Les données mobilisées dans cette étude sont issues du dispositif revenus fiscaux localisés des ménages (RFL), et du dispositif sur les revenus localisés sociaux et fiscaux (Filosofi) entre 2004 et 2019.

La ségrégation est mesurée chaque année pour les pôles des 53 plus grandes aires d’attraction des villes de France, parmi lesquels six se trouvent dans le Grand Est : Metz, Mulhouse, Nancy, Reims, Strasbourg et Troyes.

Le territoire d’étude correspond au pôle de l’aire d’attraction de Troyes, découpé en carreaux de 200 m de côté. Les carreaux qui comptent moins de vingt ménages sont écartés pour des raisons de diffusibilité.

L’indice de ségrégation de Theil quantifie l’écart entre la mixité d’un carreau et celle observée au sein de la population du territoire dans sa globalité (agglomération ou ensemble des QPV). Ainsi, la valeur de l’indice est d’autant plus forte que la distribution des groupes sociaux de chaque carreau s’écarte de celle de l’ensemble du territoire.

Définitions

Les groupes sociaux sont définis chaque année en fonction des quintiles de revenu de l’ensemble des habitants de l’agglomération. Ainsi, on obtient cinq groupes d’individus de taille semblable (20 % de la population).

La ségrégation correspond à l’état de séparation des personnes appartenant à des groupes sociaux différents, mesurés ici par le revenu.

Figure 4Illustration de la notion de ségrégation

Illustration de la notion de ségrégation
Sous-territoire Population Mixité totale Ségrégation intermédiaire Ségrégation totale
Sous-territoire 1 Population Rond 2 3 4
Population Carré 2 1 0
Sous-territoire 2 Population Rond 2 1 0
Population Carré 2 3 4
  • Source : Insee.

Figure 4Illustration de la notion de ségrégation

  • Source : Insee.

Dans cette étude, l’agglomération considérée correspond aux communes du pôle principal de l’aire d’attraction de Strasbourg. L’aire d’attraction d’une ville est l’ensemble de communes, d’un seul tenant et sans enclave, constitué d’un pôle de population et d’emploi, et d’une couronne qui regroupe les communes dont au moins 15 % des actifs travaillent dans le pôle. L’agglomération de Troyes est donc composée des communes de La Chapelle-Saint-Luc, Les Noës-près-Troyes, Pont-Sainte-Marie, Saint-André-les-Vergers, Saint-Julien-les-Villas, Sainte-Savine, Troyes.
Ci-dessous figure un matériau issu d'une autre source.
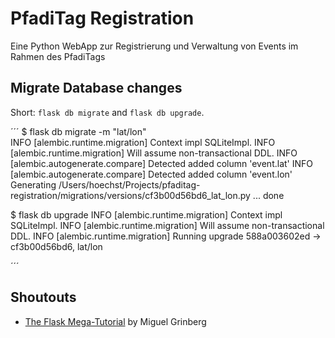 # PfadiTag Registration
Eine Python WebApp zur Registrierung und Verwaltung von Events im Rahmen des PfadiTags

## Migrate Database changes

Short: `flask db migrate` and `flask db upgrade`.

´´´
$ flask db migrate -m "lat/lon"    
INFO  [alembic.runtime.migration] Context impl SQLiteImpl.
INFO  [alembic.runtime.migration] Will assume non-transactional DDL.
INFO  [alembic.autogenerate.compare] Detected added column 'event.lat'
INFO  [alembic.autogenerate.compare] Detected added column 'event.lon'
  Generating /Users/hoechst/Projects/pfaditag-registration/migrations/versions/cf3b00d56bd6_lat_lon.py ...  done

$ flask db upgrade
INFO  [alembic.runtime.migration] Context impl SQLiteImpl.
INFO  [alembic.runtime.migration] Will assume non-transactional DDL.
INFO  [alembic.runtime.migration] Running upgrade 588a003602ed -> cf3b00d56bd6, lat/lon

´´´

## Shoutouts

- [The Flask Mega-Tutorial](https://blog.miguelgrinberg.com/post/the-flask-mega-tutorial-part-i-hello-world) by Miguel Grinberg
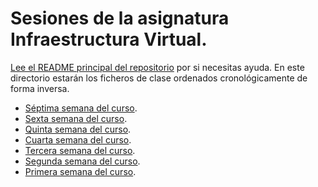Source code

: # Sesiones de la asignatura Infraestructura Virtual.

[Lee el README principal del repositorio](../README.md) por si
necesitas ayuda. En este directorio estarán los ficheros de clase
ordenados cronológicamente de forma inversa.

* [Séptima semana del curso](semana-07.md).
* [Sexta semana del curso](semana-06.md).
* [Quinta semana del curso](semana-05.md).
* [Cuarta semana del curso](semana-04.md).
* [Tercera semana del curso](semana-03.md).
* [Segunda semana del curso](semana-02.md).
* [Primera semana del curso](semana-01.md).
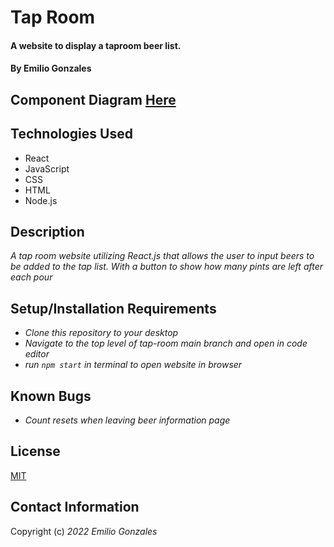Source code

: # Tap Room

#### A website to display a taproom beer list.

#### By Emilio Gonzales

## Component Diagram [Here](https://www.figma.com/file/waMl4e7zh4XkLEnyeTkCkp/Tap-room?node-id=12%3A42)

## Technologies Used

* React
* JavaScript
* CSS
* HTML
* Node.js

## Description
_A tap room website utilizing React.js that allows the user to input beers to be added to the tap list. With a button to show how many pints are left after each pour_

## Setup/Installation Requirements
* _Clone this repository to your desktop_
* _Navigate to the top level of tap-room main branch and open in code editor_
* _run <code>npm start</code> in terminal to open website in browser_

## Known Bugs
* _Count resets when leaving beer information page_

## License
[MIT](https://choosealicense.com/licenses/mit/)

## Contact Information
Copyright (c) _2022_ _Emilio Gonzales_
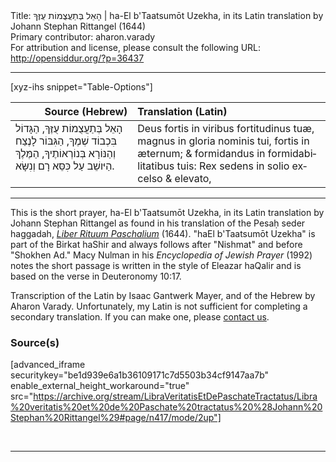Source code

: <html>
<head></head>
<body>
Title: הָאֵל בְּתַעֲצֻמוֹת עֻזֶּךָ | ha-El b'Taatsumōt Uzekha, in its Latin translation by Johann Stephan Rittangel (1644)<br />
Primary contributor: aharon.varady<br />
For attribution and license, please consult the following URL: <a href="http://opensiddur.org/?p=36437">http://opensiddur.org/?p=36437</a>
<p />
<hr />

[xyz-ihs snippet="Table-Options"]<table style="margin-left: auto; margin-right: auto;" class="draggable">
<thead><tr><th id="x" style="text-align: right;">Source (Hebrew)</th><th style="text-align: left;">Translation (Latin)</th></tr></thead>
<tbody>
<tr><td style="vertical-align:top;">
<div class="liturgy" lang="he">
הָאֵל בְּתַעֲצֻמוֹת עֻזֶּךָ, 
הַגָּדוֹל בִּכְבוֹד שְׁמֶךָ, 
הַגִּבּוֹר לָנֶצַח וְהַנּוֹרָא בְּנוֹרְאוֹתֶיךָ, 
הַמֶּלֶךְ הַיּושֵׁב עַל כִּסֵּא רָם וְנִשָּׂא.
</span></div></td>
 
<td style="vertical-align:top;">
<div class="latin" lang="la">
Deus fortis in viribus fortitudinus tuæ, 
magnus in gloria nominis tui, 
fortis in æternum; & formidandus in formidabilitatibus tuis: 
Rex sedens in solio excelso & elevato, 
</div></td></tr>
</tbody></table>

<hr />

This is the short prayer, ha-El b'Taatsumōt Uzekha, in its Latin translation by Johann Stephan Rittangel as found in his translation of the Pesaḥ seder haggadah, <em><a href="/?p=19649">Liber Rituum Paschalium</a></em> (1644). "haEl b'Taatsumōt Uzekha" is part of the Birkat haShir and always follows after "Nishmat" and before "Shokhen Ad." Macy Nulman in his <em>Encyclopedia of Jewish Prayer</em> (1992) notes the short passage is written in the style of Eleazar haQalir and is based on the verse in Deuteronomy 10:17.

Transcription of the Latin by Isaac Gantwerk Mayer, and of the Hebrew by Aharon Varady. Unfortunately, my Latin is not sufficient for completing a secondary translation. If you can make one, please <a href="/contact/">contact us</a>.


<h3>Source(s)</h3>

[advanced_iframe securitykey="be1d939e6a1b36109171c7d5503b34cf9147aa7b" enable_external_height_workaround="true" src="https://archive.org/stream/LibraVeritatisEtDePaschateTractatus/Libra%20veritatis%20et%20de%20Paschate%20tractatus%20%28Johann%20Stephan%20Rittangel%29#page/n417/mode/2up"]

&nbsp;

<hr />

&nbsp;
</body>
</html>
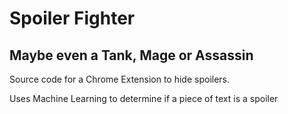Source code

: # Spoiler Fighter

## Maybe even a Tank, Mage or Assassin

Source code for a Chrome Extension to hide spoilers.

Uses Machine Learning to determine if a piece of text is a spoiler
Les quartiers prioritaires ou quartiers de la politique de la ville (QPV) sont des territoires d’intervention du ministère chargé de la ville, définis par la loi de programmation pour la ville et la cohésion urbaine du 21 février 2014. Ils ont été identifiés selon un critère unique, celui du revenu par habitant. Les périmètres des QPV sont fixés par le décret n° 2014-1750 du 30 décembre 2014.

Le revenu déclaré du ménage (au sens fiscal) est constitué des ressources mentionnées sur la déclaration des revenus n° 2042. Il comprend donc les revenus d’activité salariée ou non salariée, les indemnités de chômage, de maladie, les pensions d’invalidité ou de retraite ainsi qu’une partie des revenus du patrimoine.

Dans cette étude, le revenu est égal au revenu déclaré du ménage divisé par le nombre d’unités de consommation (UC) : 1 UC pour le premier adulte du ménage, 0,5 UC pour les autres personnes de 14 ans ou plus, 0,3 UC pour les enfants de moins de 14 ans. Le revenu est donc le même pour tous les individus d’un même ménage.